British troops have been banned from transferring suspected Taliban prisoners over to the Afghan authorities because of claims of torture by local forces, it was revealed yesterday.
The moratorium on passing on any captives to the National Directorate of Security (NDS) throws into disarray a central plank of the UK exit strategy from Helmand, that authority is being transferred to local security services with combat forces due to leave by the end of 2014. The High Court heard allegations yesterday that the NDS operated an underground interrogation chamber near the British headquarters in Lashkar Gah and that "torture was entrenched" in the organisation.
Despite the fact that the British can only hold detainees for 96 hours – or 30 days with ministerial approval – it was revealed that the allegations of torture had led to a complete ban on sending detainees for questioning to the NDS, the prosecuting authority.
The issue was raised as Mr Justice Collins gave leave for two cases to seek a judicial review into the transfer of prisoners as well as the involvement of the NDS in British interrogations.
Highlighting the dilemma faced by the British military, Mr Justice Collins said: "If our troops are attacked by the Taliban insurgents and there is the capture of some rather than being killed, then after 96 hours they have to go free. That is a somewhat worrying situation to say the least." However, he added an equally serious issue was that the UK could not be seen to be complicit in torture or mistreatment. In the first case, a farmer, Serdar Mohamed, claims he was abused after being arrested by the British following a firefight and held for three months.

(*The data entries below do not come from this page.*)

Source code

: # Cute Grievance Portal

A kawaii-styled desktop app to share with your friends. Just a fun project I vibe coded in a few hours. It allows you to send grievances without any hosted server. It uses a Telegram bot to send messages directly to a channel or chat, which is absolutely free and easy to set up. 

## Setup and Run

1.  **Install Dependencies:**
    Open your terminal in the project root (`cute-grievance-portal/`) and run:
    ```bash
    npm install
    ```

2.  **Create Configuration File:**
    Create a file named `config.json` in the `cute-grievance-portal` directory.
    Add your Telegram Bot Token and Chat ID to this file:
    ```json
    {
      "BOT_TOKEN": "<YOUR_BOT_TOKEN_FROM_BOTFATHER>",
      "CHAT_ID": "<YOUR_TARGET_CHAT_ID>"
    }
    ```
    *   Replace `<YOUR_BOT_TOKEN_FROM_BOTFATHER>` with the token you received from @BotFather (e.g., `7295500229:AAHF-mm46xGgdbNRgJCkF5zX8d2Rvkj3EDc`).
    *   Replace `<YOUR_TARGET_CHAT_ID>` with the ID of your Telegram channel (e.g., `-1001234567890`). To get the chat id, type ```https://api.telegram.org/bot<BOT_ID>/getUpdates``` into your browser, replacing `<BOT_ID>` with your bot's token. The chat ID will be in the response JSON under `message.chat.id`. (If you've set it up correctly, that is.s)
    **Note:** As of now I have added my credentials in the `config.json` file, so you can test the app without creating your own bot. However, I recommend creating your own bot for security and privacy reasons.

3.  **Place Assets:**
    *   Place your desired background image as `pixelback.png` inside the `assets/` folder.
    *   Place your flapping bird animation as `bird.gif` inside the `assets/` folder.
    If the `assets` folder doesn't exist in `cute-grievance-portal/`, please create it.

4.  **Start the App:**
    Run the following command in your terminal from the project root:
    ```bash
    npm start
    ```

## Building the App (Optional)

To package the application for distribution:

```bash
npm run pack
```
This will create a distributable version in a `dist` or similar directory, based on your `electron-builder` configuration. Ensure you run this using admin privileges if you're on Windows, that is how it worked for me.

He was subsequently transferred to the NDS in Lashkar Gah and then on to Kabul where he said he was beaten, hung by handcuffs from bars and hit by guards when he fell asleep until he gave a false confession. He was later convicted in a trial his lawyers say lasted just 15 minutes in a language he did not understand. His 16-year sentence was reduced to six years and he is currently appealing against his conviction.

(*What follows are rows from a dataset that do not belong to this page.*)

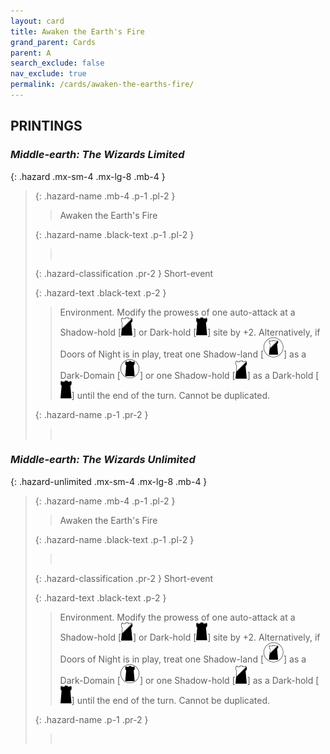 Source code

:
 ```yaml
---
layout: card
title: Awaken the Earth's Fire
grand_parent: Cards
parent: A
search_exclude: false
nav_exclude: true
permalink: /cards/awaken-the-earths-fire/
---
```


## PRINTINGS


### _Middle-earth: The Wizards Limited_

{: .hazard .mx-sm-4 .mx-lg-8 .mb-4 }
> {: .hazard-name .mb-4 .p-1 .pl-2 }
> > <div class="hazard-mp"></div>
> > <div class="card-name">Awaken the Earth's Fire</div>
>
> {: .hazard-name .black-text .p-1 .pl-2 }
> > &nbsp;
>
> {: .hazard-classification .pr-2 }
> Short-event
>
> {: .hazard-text .black-text .p-2 }
> > Environment. Modify the prowess of one auto-attack at a Shadow-hold \[![](/assets/images/shadow-hold.svg)] or Dark-hold \[![](/assets/images/dark-hold.svg)] site by +2. Alternatively, if Doors of Night is in play, treat one Shadow-land \[![](/assets/images/shadow-land.svg)] as a Dark-Domain \[![](/assets/images/dark-domain.svg)] or one Shadow-hold \[![](/assets/images/shadow-hold.svg)] as a Dark-hold \[![](/assets/images/dark-hold.svg)] until the end of the turn. Cannot be duplicated. 
>
> {: .hazard-name .p-1 .pr-2 }
> > <div class="card-shield"></div>
> > <div class="card-corruption">&nbsp;</div>

### _Middle-earth: The Wizards Unlimited_

{: .hazard-unlimited .mx-sm-4 .mx-lg-8 .mb-4 }
> {: .hazard-name .mb-4 .p-1 .pl-2 }
> > <div class="hazard-mp"></div>
> > <div class="card-name">Awaken the Earth's Fire</div>
>
> {: .hazard-name .black-text .p-1 .pl-2 }
> > &nbsp;
>
> {: .hazard-classification .pr-2 }
> Short-event
>
> {: .hazard-text .black-text .p-2 }
> > Environment. Modify the prowess of one auto-attack at a Shadow-hold \[![](/assets/images/shadow-hold.svg)] or Dark-hold \[![](/assets/images/dark-hold.svg)] site by +2. Alternatively, if Doors of Night is in play, treat one Shadow-land \[![](/assets/images/shadow-land.svg)] as a Dark-Domain \[![](/assets/images/dark-domain.svg)] or one Shadow-hold \[![](/assets/images/shadow-hold.svg)] as a Dark-hold \[![](/assets/images/dark-hold.svg)] until the end of the turn. Cannot be duplicated. 
>
> {: .hazard-name .p-1 .pr-2 }
> > <div class="card-shield"></div>
> > <div class="card-corruption-white">&nbsp;</div>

Yesterday, his barrister, Ben Jaffey, argued that his situation was particularly relevant because his transfer came in 2010 immediately after British courts demanded safeguards for detainees following a case brought by peace activist Maya Evans.
The Divisional Court banned transfers to the NDS in Kabul two years ago after claims of systematic abuse but "hesitantly" allowed prisoners to be sent to its facility in Lashkar Gah, as long as there were safeguards that it would be monitored and captives would not be sent on to Kabul.
A Ministry of Defence spokesman said: "The UK does not transfer detainees to any facility where there is a real risk at the time of transfer that a detainee will suffer torture or serious mistreatment."